What is a DUI and is it a Felony?

A DUI is a charge for driving under the influence – the “influence” in most cases is alcohol but in some cases can also be for other narcotics and illegal drugs.

A DUI is determined by having the suspect blow into a machine that tests the blood alcohol level – this breath test gives off a number percentage of alcohol in the person. A blood alcohol level of .08 or higher is considered to be “under the influence” of alcohol and thereby unsafe to drive a motor vehicle.

Charging someone for a DUI is trickier if the influence is not alcohol, but rather is drug related. There are a series of roadside tests that can determine if a person is fit to drive or is under the influence of another drug. Some of these tests include walking the line – having to walk a straight line one foot in front of the other, repeating the alphabet backwards, and answering a series of questions. If a police office or peace officer determines that you are under the influence, or suspects that you are unfit to drive even without a definitive test such as the blood alcohol level, they can charge you with a DUI.

Is a dui a felony?

In most cases, no, however the answer to this depends greatly on the state in which you live. The general answer to this question is that a DUI turns into a felony on the third charge of driving under the influence and every charge thereafter.

However, a DUI can be changed to a felony if someone was injured or killed, or if there is damage to property.
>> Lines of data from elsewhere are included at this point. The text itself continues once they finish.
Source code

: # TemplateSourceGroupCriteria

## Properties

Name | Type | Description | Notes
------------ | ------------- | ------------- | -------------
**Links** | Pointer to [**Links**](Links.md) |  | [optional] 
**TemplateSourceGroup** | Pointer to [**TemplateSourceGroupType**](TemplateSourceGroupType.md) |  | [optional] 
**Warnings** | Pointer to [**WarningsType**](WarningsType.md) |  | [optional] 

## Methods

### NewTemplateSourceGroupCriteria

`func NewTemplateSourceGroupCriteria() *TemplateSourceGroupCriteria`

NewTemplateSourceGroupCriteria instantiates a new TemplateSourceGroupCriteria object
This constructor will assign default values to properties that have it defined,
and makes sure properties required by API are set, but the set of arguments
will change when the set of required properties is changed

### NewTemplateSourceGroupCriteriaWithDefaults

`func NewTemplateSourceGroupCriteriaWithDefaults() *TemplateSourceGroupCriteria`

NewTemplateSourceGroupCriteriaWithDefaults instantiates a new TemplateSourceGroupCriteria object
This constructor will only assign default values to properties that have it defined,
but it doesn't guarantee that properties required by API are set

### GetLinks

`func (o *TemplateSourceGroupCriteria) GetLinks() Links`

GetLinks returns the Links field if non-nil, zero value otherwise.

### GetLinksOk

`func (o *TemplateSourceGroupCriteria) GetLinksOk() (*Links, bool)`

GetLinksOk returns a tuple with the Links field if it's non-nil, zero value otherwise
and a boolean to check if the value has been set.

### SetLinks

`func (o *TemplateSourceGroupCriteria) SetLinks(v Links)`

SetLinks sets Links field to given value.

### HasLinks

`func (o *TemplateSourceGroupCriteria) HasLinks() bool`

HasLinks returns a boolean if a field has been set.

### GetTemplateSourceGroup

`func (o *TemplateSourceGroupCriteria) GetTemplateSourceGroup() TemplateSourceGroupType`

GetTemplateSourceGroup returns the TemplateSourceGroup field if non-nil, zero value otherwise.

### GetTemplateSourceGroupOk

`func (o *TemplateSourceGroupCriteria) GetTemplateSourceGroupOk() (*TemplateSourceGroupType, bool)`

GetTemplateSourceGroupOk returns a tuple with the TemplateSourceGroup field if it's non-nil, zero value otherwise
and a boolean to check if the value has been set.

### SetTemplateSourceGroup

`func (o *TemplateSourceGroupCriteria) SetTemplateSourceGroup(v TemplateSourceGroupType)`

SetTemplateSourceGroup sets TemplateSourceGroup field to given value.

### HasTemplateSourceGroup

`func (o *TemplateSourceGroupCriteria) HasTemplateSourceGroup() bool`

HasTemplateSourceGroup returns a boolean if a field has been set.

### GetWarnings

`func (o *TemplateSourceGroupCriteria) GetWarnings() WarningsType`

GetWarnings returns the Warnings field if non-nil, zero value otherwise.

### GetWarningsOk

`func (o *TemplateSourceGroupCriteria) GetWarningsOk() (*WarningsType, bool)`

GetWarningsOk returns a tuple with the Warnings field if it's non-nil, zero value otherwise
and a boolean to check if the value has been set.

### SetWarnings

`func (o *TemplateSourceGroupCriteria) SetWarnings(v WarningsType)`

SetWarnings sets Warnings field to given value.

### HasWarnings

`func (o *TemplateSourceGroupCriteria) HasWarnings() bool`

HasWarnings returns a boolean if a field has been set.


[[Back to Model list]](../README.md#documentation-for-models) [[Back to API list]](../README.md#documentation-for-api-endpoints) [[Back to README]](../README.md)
A judge can change the terms of a driving under the influence charge if they feel the charge of felony fits the circumstances. Some judges are harder on DUI charges than others are, but circumstances often prevail and during the first or second DUI charge, if no one was hurt or killed, and no damage was done, the chances of the DUI being a felony conviction are slim. As with any crime, each subsequent charge carries stiffer penalties than the first – so caution for anyone who has chosen to drive under the influence of alcohol or drugs that a secondary conviction for the same crime will carry a steeper penalty and could potentially be turned in to a felony conviction. Most DUI charges are misdemeanors when the driver under the influence is not involved in a traffic collision (or he/she was not at fault in the collision) and no one (other the influenced driver) is hurt.

A felony conviction for driving under the influence can mean suspension in driving privileges indefinitely, jail time of up to 25 years in some states and fines as high as $25,000.